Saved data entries
BEGIN
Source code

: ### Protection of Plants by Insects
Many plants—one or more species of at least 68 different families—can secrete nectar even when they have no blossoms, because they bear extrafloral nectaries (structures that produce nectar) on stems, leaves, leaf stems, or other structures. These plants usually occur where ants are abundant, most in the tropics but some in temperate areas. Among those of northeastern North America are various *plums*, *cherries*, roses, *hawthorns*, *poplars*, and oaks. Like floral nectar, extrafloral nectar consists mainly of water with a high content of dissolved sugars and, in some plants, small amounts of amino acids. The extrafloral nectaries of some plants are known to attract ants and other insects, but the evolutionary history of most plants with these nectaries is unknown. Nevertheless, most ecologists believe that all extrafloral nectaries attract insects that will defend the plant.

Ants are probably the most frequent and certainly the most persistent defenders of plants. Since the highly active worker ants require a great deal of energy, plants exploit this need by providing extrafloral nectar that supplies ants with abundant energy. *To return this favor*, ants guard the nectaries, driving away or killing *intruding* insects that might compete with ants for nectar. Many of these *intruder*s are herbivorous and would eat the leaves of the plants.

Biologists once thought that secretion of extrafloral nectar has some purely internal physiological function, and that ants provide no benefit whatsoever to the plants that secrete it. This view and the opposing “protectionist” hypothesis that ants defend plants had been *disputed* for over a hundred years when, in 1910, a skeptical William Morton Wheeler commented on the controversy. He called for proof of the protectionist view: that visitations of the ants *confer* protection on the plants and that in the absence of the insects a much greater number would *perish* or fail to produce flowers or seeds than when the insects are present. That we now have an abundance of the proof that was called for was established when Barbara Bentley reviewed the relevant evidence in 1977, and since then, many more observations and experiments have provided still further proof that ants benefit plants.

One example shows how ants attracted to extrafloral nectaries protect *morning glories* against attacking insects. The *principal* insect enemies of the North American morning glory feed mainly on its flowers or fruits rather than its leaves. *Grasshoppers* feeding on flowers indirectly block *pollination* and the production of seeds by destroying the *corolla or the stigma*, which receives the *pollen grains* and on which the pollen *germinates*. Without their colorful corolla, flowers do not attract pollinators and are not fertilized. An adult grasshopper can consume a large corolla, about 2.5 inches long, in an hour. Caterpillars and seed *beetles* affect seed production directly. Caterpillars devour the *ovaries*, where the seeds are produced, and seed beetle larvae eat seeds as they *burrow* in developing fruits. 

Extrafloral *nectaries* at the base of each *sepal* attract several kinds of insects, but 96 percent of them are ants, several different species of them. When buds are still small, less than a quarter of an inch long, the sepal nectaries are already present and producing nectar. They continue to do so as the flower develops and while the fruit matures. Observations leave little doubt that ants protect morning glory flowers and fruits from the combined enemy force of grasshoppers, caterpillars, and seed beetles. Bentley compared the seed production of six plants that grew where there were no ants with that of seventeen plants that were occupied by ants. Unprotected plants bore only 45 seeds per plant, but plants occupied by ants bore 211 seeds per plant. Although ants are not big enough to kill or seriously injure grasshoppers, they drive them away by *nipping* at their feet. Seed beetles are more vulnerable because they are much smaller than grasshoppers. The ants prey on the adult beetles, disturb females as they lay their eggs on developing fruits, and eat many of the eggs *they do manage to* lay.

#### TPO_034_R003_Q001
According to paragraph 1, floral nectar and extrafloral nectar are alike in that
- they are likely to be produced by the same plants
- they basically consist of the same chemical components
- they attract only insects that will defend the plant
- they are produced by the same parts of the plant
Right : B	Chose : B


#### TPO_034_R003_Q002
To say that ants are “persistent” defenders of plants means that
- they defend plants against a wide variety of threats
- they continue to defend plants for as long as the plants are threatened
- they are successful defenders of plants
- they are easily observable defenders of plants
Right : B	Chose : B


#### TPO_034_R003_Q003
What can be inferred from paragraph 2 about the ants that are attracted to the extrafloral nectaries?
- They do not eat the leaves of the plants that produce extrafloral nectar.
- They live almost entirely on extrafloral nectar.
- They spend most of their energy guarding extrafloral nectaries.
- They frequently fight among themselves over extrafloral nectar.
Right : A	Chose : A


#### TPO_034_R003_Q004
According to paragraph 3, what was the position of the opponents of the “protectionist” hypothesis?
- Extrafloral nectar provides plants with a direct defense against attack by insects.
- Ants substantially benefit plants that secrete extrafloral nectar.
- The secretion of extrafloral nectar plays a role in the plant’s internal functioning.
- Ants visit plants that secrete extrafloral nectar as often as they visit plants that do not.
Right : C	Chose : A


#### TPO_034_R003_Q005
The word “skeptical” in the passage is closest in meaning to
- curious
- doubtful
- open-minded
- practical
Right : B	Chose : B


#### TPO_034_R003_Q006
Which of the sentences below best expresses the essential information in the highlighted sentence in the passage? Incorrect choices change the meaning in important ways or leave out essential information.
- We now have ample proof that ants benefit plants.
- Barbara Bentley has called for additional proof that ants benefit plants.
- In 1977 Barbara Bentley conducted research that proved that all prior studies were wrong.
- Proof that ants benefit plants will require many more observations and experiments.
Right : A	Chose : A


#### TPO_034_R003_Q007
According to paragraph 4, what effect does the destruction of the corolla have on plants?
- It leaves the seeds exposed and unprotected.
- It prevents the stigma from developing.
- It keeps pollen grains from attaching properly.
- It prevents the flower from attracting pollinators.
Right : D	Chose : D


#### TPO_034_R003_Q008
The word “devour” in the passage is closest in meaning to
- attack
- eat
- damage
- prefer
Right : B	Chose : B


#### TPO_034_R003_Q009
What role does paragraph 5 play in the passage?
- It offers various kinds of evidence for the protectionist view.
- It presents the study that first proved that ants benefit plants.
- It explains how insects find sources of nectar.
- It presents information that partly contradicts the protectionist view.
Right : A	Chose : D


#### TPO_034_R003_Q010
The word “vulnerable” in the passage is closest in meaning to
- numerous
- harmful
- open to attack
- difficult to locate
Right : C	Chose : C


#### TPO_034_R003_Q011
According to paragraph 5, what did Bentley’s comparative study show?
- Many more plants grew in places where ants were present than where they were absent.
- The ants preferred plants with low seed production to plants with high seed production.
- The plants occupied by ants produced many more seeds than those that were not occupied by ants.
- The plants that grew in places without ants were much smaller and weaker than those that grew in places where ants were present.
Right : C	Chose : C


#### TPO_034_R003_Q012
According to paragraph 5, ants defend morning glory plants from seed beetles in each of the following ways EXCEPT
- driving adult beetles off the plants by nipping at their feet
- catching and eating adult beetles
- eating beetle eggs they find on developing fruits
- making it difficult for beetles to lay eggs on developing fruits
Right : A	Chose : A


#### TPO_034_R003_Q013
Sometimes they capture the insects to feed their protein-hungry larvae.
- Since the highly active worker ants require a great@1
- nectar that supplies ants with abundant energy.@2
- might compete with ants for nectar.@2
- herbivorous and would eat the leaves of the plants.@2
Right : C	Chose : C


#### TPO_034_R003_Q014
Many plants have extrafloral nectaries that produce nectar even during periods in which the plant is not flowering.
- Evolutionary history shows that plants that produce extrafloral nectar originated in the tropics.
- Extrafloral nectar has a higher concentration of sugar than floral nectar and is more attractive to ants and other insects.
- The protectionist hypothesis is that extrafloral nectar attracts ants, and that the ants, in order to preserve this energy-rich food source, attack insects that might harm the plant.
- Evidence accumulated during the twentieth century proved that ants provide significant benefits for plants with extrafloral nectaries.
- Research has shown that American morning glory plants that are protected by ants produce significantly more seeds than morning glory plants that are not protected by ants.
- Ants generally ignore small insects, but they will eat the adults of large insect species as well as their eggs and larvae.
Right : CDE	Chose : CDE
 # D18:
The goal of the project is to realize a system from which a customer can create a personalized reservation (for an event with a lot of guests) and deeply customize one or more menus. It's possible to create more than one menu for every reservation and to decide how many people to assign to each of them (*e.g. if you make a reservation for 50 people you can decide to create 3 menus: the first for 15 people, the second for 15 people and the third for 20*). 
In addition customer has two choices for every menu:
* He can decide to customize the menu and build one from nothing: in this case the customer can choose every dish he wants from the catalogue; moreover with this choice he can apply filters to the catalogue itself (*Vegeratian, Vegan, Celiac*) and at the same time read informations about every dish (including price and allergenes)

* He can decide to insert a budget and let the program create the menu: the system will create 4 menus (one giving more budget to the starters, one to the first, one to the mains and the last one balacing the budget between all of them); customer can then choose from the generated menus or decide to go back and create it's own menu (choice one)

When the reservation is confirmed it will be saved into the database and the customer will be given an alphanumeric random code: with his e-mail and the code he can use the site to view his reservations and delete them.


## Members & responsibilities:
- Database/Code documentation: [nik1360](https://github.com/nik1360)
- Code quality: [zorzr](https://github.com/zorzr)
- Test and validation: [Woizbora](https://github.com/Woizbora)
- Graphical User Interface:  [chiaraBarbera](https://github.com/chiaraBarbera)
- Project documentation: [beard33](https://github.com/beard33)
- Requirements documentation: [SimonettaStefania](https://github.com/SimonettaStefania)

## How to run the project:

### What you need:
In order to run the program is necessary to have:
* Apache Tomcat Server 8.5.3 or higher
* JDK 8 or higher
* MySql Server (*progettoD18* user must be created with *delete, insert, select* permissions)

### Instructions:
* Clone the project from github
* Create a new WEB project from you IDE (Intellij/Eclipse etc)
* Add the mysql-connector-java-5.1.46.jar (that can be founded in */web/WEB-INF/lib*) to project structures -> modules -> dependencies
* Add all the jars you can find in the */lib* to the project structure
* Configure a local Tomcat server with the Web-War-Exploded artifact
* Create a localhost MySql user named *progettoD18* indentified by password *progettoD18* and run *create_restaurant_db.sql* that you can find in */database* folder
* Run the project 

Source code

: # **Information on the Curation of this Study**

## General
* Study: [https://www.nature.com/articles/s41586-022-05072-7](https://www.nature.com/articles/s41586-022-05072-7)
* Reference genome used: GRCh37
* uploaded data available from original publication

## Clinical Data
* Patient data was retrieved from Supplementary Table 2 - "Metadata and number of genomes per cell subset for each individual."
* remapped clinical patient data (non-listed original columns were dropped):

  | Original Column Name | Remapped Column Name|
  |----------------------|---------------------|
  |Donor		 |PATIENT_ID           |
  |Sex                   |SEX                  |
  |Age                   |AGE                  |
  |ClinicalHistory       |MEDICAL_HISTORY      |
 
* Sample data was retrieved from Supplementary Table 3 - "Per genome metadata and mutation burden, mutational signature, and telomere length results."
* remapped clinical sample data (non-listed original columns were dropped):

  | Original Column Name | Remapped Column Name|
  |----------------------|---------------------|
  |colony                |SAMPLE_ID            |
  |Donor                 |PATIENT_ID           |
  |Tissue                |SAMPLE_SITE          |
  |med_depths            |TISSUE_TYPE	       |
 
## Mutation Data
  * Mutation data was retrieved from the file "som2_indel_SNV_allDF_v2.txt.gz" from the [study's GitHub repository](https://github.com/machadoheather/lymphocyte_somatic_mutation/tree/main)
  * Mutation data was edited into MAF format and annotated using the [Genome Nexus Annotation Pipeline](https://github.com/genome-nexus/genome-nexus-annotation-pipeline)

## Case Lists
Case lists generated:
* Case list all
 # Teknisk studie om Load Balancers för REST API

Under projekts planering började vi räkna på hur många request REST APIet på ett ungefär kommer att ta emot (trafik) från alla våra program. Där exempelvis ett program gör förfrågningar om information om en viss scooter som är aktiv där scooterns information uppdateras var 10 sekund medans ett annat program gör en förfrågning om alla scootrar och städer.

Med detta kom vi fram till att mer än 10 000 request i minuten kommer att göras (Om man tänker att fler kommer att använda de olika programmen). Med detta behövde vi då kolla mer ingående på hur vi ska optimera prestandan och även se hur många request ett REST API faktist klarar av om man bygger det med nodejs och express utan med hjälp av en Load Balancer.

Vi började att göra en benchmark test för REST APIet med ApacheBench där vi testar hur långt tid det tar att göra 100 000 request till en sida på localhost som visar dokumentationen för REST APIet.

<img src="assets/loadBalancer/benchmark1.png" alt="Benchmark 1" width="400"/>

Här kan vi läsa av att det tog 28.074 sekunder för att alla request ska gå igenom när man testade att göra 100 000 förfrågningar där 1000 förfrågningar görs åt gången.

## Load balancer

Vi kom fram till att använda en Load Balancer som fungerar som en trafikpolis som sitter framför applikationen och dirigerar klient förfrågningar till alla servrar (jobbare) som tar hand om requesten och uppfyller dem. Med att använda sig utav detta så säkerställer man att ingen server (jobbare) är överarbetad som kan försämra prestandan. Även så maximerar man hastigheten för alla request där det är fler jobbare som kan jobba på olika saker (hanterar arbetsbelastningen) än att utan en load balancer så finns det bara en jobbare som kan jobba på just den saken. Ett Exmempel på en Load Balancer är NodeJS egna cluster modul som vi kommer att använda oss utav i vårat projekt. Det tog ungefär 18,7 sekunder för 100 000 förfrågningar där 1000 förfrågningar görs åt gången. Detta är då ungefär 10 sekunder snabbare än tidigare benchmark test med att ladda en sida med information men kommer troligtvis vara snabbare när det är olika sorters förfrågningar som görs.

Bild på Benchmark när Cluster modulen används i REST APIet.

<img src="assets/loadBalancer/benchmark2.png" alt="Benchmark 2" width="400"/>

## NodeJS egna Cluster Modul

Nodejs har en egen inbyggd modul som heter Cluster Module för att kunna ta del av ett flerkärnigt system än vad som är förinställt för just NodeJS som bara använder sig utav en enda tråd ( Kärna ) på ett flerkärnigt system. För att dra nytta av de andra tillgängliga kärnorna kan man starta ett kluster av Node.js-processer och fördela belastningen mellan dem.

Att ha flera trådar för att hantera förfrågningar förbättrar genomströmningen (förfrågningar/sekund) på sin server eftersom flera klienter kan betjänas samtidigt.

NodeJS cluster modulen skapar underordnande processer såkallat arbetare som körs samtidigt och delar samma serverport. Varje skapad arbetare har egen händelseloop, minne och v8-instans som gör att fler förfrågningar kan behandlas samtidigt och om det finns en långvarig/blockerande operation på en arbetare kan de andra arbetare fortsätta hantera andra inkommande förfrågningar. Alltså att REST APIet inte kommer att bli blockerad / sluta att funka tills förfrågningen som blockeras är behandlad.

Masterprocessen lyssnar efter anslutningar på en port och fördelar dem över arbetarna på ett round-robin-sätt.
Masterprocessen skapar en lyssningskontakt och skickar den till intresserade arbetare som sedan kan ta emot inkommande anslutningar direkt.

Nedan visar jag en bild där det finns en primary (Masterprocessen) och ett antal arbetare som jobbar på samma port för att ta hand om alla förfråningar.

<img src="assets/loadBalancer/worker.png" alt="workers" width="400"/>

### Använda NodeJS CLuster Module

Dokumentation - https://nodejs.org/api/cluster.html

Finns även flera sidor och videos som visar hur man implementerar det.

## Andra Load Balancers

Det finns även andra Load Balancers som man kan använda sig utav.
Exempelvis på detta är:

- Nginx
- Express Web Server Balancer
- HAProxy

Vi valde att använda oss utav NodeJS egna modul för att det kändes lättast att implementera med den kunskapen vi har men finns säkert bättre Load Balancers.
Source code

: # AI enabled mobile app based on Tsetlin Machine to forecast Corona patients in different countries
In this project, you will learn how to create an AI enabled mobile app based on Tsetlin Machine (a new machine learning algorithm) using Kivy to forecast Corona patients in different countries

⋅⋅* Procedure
END
Problem to work on
Beginning at the line with "- practical" and stopping after the line with "- It keeps pollen", please write out every line of the data above exactly and nothing else.

Solved exercise
- practical
Right : B	Chose : B


#### TPO_034_R003_Q006
Which of the sentences below best expresses the essential information in the highlighted sentence in the passage? Incorrect choices change the meaning in important ways or leave out essential information.
- We now have ample proof that ants benefit plants.
- Barbara Bentley has called for additional proof that ants benefit plants.
- In 1977 Barbara Bentley conducted research that proved that all prior studies were wrong.
- Proof that ants benefit plants will require many more observations and experiments.
Right : A	Chose : A


#### TPO_034_R003_Q007
According to paragraph 4, what effect does the destruction of the corolla have on plants?
- It leaves the seeds exposed and unprotected.
- It prevents the stigma from developing.
- It keeps pollen grains from attaching properly.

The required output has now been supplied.